■ **Problem**
Without changing a word, repeat the data, and include no pictures.
Records provided section start
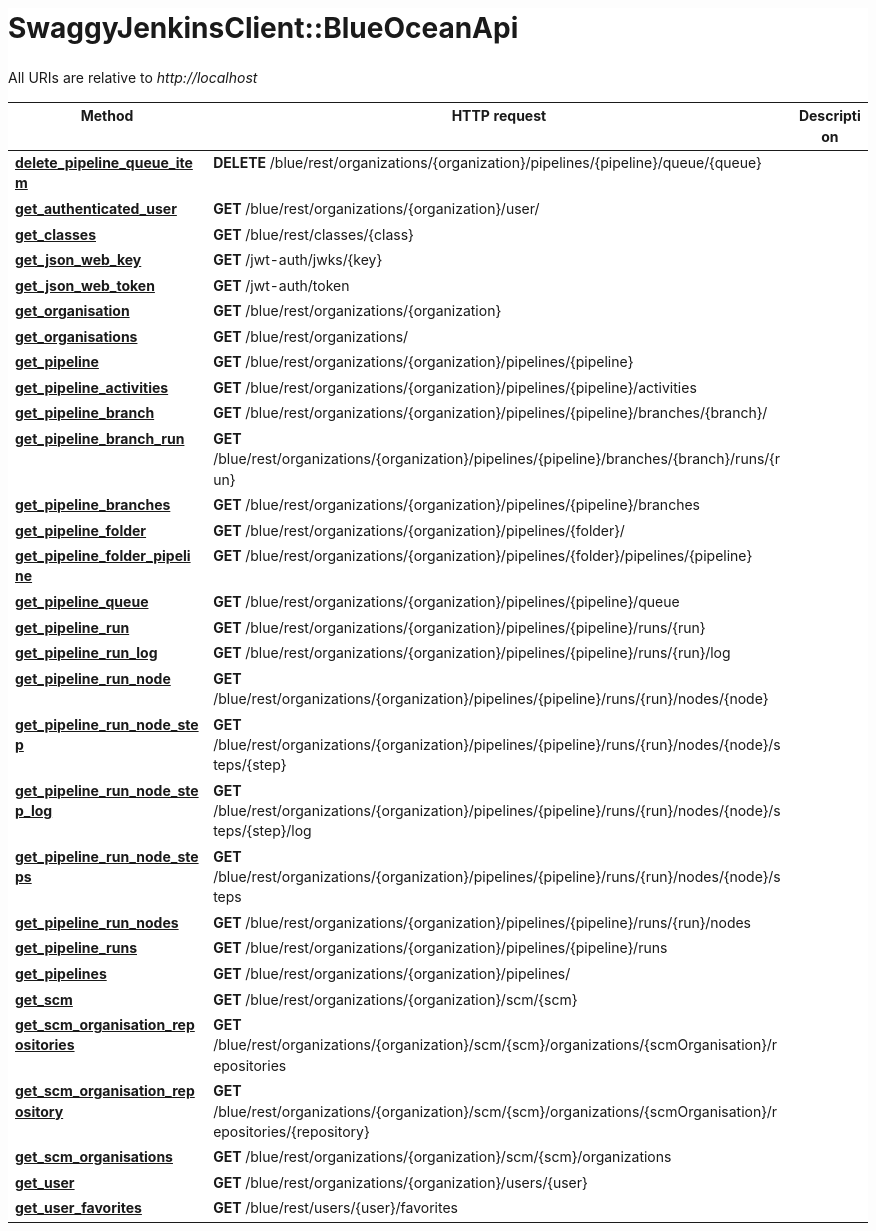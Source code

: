 # SwaggyJenkinsClient::BlueOceanApi

All URIs are relative to *http://localhost*

Method | HTTP request | Description
------------- | ------------- | -------------
[**delete_pipeline_queue_item**](BlueOceanApi.md#delete_pipeline_queue_item) | **DELETE** /blue/rest/organizations/{organization}/pipelines/{pipeline}/queue/{queue} | 
[**get_authenticated_user**](BlueOceanApi.md#get_authenticated_user) | **GET** /blue/rest/organizations/{organization}/user/ | 
[**get_classes**](BlueOceanApi.md#get_classes) | **GET** /blue/rest/classes/{class} | 
[**get_json_web_key**](BlueOceanApi.md#get_json_web_key) | **GET** /jwt-auth/jwks/{key} | 
[**get_json_web_token**](BlueOceanApi.md#get_json_web_token) | **GET** /jwt-auth/token | 
[**get_organisation**](BlueOceanApi.md#get_organisation) | **GET** /blue/rest/organizations/{organization} | 
[**get_organisations**](BlueOceanApi.md#get_organisations) | **GET** /blue/rest/organizations/ | 
[**get_pipeline**](BlueOceanApi.md#get_pipeline) | **GET** /blue/rest/organizations/{organization}/pipelines/{pipeline} | 
[**get_pipeline_activities**](BlueOceanApi.md#get_pipeline_activities) | **GET** /blue/rest/organizations/{organization}/pipelines/{pipeline}/activities | 
[**get_pipeline_branch**](BlueOceanApi.md#get_pipeline_branch) | **GET** /blue/rest/organizations/{organization}/pipelines/{pipeline}/branches/{branch}/ | 
[**get_pipeline_branch_run**](BlueOceanApi.md#get_pipeline_branch_run) | **GET** /blue/rest/organizations/{organization}/pipelines/{pipeline}/branches/{branch}/runs/{run} | 
[**get_pipeline_branches**](BlueOceanApi.md#get_pipeline_branches) | **GET** /blue/rest/organizations/{organization}/pipelines/{pipeline}/branches | 
[**get_pipeline_folder**](BlueOceanApi.md#get_pipeline_folder) | **GET** /blue/rest/organizations/{organization}/pipelines/{folder}/ | 
[**get_pipeline_folder_pipeline**](BlueOceanApi.md#get_pipeline_folder_pipeline) | **GET** /blue/rest/organizations/{organization}/pipelines/{folder}/pipelines/{pipeline} | 
[**get_pipeline_queue**](BlueOceanApi.md#get_pipeline_queue) | **GET** /blue/rest/organizations/{organization}/pipelines/{pipeline}/queue | 
[**get_pipeline_run**](BlueOceanApi.md#get_pipeline_run) | **GET** /blue/rest/organizations/{organization}/pipelines/{pipeline}/runs/{run} | 
[**get_pipeline_run_log**](BlueOceanApi.md#get_pipeline_run_log) | **GET** /blue/rest/organizations/{organization}/pipelines/{pipeline}/runs/{run}/log | 
[**get_pipeline_run_node**](BlueOceanApi.md#get_pipeline_run_node) | **GET** /blue/rest/organizations/{organization}/pipelines/{pipeline}/runs/{run}/nodes/{node} | 
[**get_pipeline_run_node_step**](BlueOceanApi.md#get_pipeline_run_node_step) | **GET** /blue/rest/organizations/{organization}/pipelines/{pipeline}/runs/{run}/nodes/{node}/steps/{step} | 
[**get_pipeline_run_node_step_log**](BlueOceanApi.md#get_pipeline_run_node_step_log) | **GET** /blue/rest/organizations/{organization}/pipelines/{pipeline}/runs/{run}/nodes/{node}/steps/{step}/log | 
[**get_pipeline_run_node_steps**](BlueOceanApi.md#get_pipeline_run_node_steps) | **GET** /blue/rest/organizations/{organization}/pipelines/{pipeline}/runs/{run}/nodes/{node}/steps | 
[**get_pipeline_run_nodes**](BlueOceanApi.md#get_pipeline_run_nodes) | **GET** /blue/rest/organizations/{organization}/pipelines/{pipeline}/runs/{run}/nodes | 
[**get_pipeline_runs**](BlueOceanApi.md#get_pipeline_runs) | **GET** /blue/rest/organizations/{organization}/pipelines/{pipeline}/runs | 
[**get_pipelines**](BlueOceanApi.md#get_pipelines) | **GET** /blue/rest/organizations/{organization}/pipelines/ | 
[**get_scm**](BlueOceanApi.md#get_scm) | **GET** /blue/rest/organizations/{organization}/scm/{scm} | 
[**get_scm_organisation_repositories**](BlueOceanApi.md#get_scm_organisation_repositories) | **GET** /blue/rest/organizations/{organization}/scm/{scm}/organizations/{scmOrganisation}/repositories | 
[**get_scm_organisation_repository**](BlueOceanApi.md#get_scm_organisation_repository) | **GET** /blue/rest/organizations/{organization}/scm/{scm}/organizations/{scmOrganisation}/repositories/{repository} | 
[**get_scm_organisations**](BlueOceanApi.md#get_scm_organisations) | **GET** /blue/rest/organizations/{organization}/scm/{scm}/organizations | 
[**get_user**](BlueOceanApi.md#get_user) | **GET** /blue/rest/organizations/{organization}/users/{user} | 
[**get_user_favorites**](BlueOceanApi.md#get_user_favorites) | **GET** /blue/rest/users/{user}/favorites |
Records provided section end
■ **Exercise answer**
Source code

: # SwaggyJenkinsClient::BlueOceanApi

All URIs are relative to *http://localhost*

Method | HTTP request | Description
------------- | ------------- | -------------
[**delete_pipeline_queue_item**](BlueOceanApi.md#delete_pipeline_queue_item) | **DELETE** /blue/rest/organizations/{organization}/pipelines/{pipeline}/queue/{queue} | 
[**get_authenticated_user**](BlueOceanApi.md#get_authenticated_user) | **GET** /blue/rest/organizations/{organization}/user/ | 
[**get_classes**](BlueOceanApi.md#get_classes) | **GET** /blue/rest/classes/{class} | 
[**get_json_web_key**](BlueOceanApi.md#get_json_web_key) | **GET** /jwt-auth/jwks/{key} | 
[**get_json_web_token**](BlueOceanApi.md#get_json_web_token) | **GET** /jwt-auth/token | 
[**get_organisation**](BlueOceanApi.md#get_organisation) | **GET** /blue/rest/organizations/{organization} | 
[**get_organisations**](BlueOceanApi.md#get_organisations) | **GET** /blue/rest/organizations/ | 
[**get_pipeline**](BlueOceanApi.md#get_pipeline) | **GET** /blue/rest/organizations/{organization}/pipelines/{pipeline} | 
[**get_pipeline_activities**](BlueOceanApi.md#get_pipeline_activities) | **GET** /blue/rest/organizations/{organization}/pipelines/{pipeline}/activities | 
[**get_pipeline_branch**](BlueOceanApi.md#get_pipeline_branch) | **GET** /blue/rest/organizations/{organization}/pipelines/{pipeline}/branches/{branch}/ | 
[**get_pipeline_branch_run**](BlueOceanApi.md#get_pipeline_branch_run) | **GET** /blue/rest/organizations/{organization}/pipelines/{pipeline}/branches/{branch}/runs/{run} | 
[**get_pipeline_branches**](BlueOceanApi.md#get_pipeline_branches) | **GET** /blue/rest/organizations/{organization}/pipelines/{pipeline}/branches | 
[**get_pipeline_folder**](BlueOceanApi.md#get_pipeline_folder) | **GET** /blue/rest/organizations/{organization}/pipelines/{folder}/ | 
[**get_pipeline_folder_pipeline**](BlueOceanApi.md#get_pipeline_folder_pipeline) | **GET** /blue/rest/organizations/{organization}/pipelines/{folder}/pipelines/{pipeline} | 
[**get_pipeline_queue**](BlueOceanApi.md#get_pipeline_queue) | **GET** /blue/rest/organizations/{organization}/pipelines/{pipeline}/queue | 
[**get_pipeline_run**](BlueOceanApi.md#get_pipeline_run) | **GET** /blue/rest/organizations/{organization}/pipelines/{pipeline}/runs/{run} | 
[**get_pipeline_run_log**](BlueOceanApi.md#get_pipeline_run_log) | **GET** /blue/rest/organizations/{organization}/pipelines/{pipeline}/runs/{run}/log | 
[**get_pipeline_run_node**](BlueOceanApi.md#get_pipeline_run_node) | **GET** /blue/rest/organizations/{organization}/pipelines/{pipeline}/runs/{run}/nodes/{node} | 
[**get_pipeline_run_node_step**](BlueOceanApi.md#get_pipeline_run_node_step) | **GET** /blue/rest/organizations/{organization}/pipelines/{pipeline}/runs/{run}/nodes/{node}/steps/{step} | 
[**get_pipeline_run_node_step_log**](BlueOceanApi.md#get_pipeline_run_node_step_log) | **GET** /blue/rest/organizations/{organization}/pipelines/{pipeline}/runs/{run}/nodes/{node}/steps/{step}/log | 
[**get_pipeline_run_node_steps**](BlueOceanApi.md#get_pipeline_run_node_steps) | **GET** /blue/rest/organizations/{organization}/pipelines/{pipeline}/runs/{run}/nodes/{node}/steps | 
[**get_pipeline_run_nodes**](BlueOceanApi.md#get_pipeline_run_nodes) | **GET** /blue/rest/organizations/{organization}/pipelines/{pipeline}/runs/{run}/nodes | 
[**get_pipeline_runs**](BlueOceanApi.md#get_pipeline_runs) | **GET** /blue/rest/organizations/{organization}/pipelines/{pipeline}/runs | 
[**get_pipelines**](BlueOceanApi.md#get_pipelines) | **GET** /blue/rest/organizations/{organization}/pipelines/ | 
[**get_scm**](BlueOceanApi.md#get_scm) | **GET** /blue/rest/organizations/{organization}/scm/{scm} | 
[**get_scm_organisation_repositories**](BlueOceanApi.md#get_scm_organisation_repositories) | **GET** /blue/rest/organizations/{organization}/scm/{scm}/organizations/{scmOrganisation}/repositories | 
[**get_scm_organisation_repository**](BlueOceanApi.md#get_scm_organisation_repository) | **GET** /blue/rest/organizations/{organization}/scm/{scm}/organizations/{scmOrganisation}/repositories/{repository} | 
[**get_scm_organisations**](BlueOceanApi.md#get_scm_organisations) | **GET** /blue/rest/organizations/{organization}/scm/{scm}/organizations | 
[**get_user**](BlueOceanApi.md#get_user) | **GET** /blue/rest/organizations/{organization}/users/{user} | 
[**get_user_favorites**](BlueOceanApi.md#get_user_favorites) | **GET** /blue/rest/users/{user}/favorites |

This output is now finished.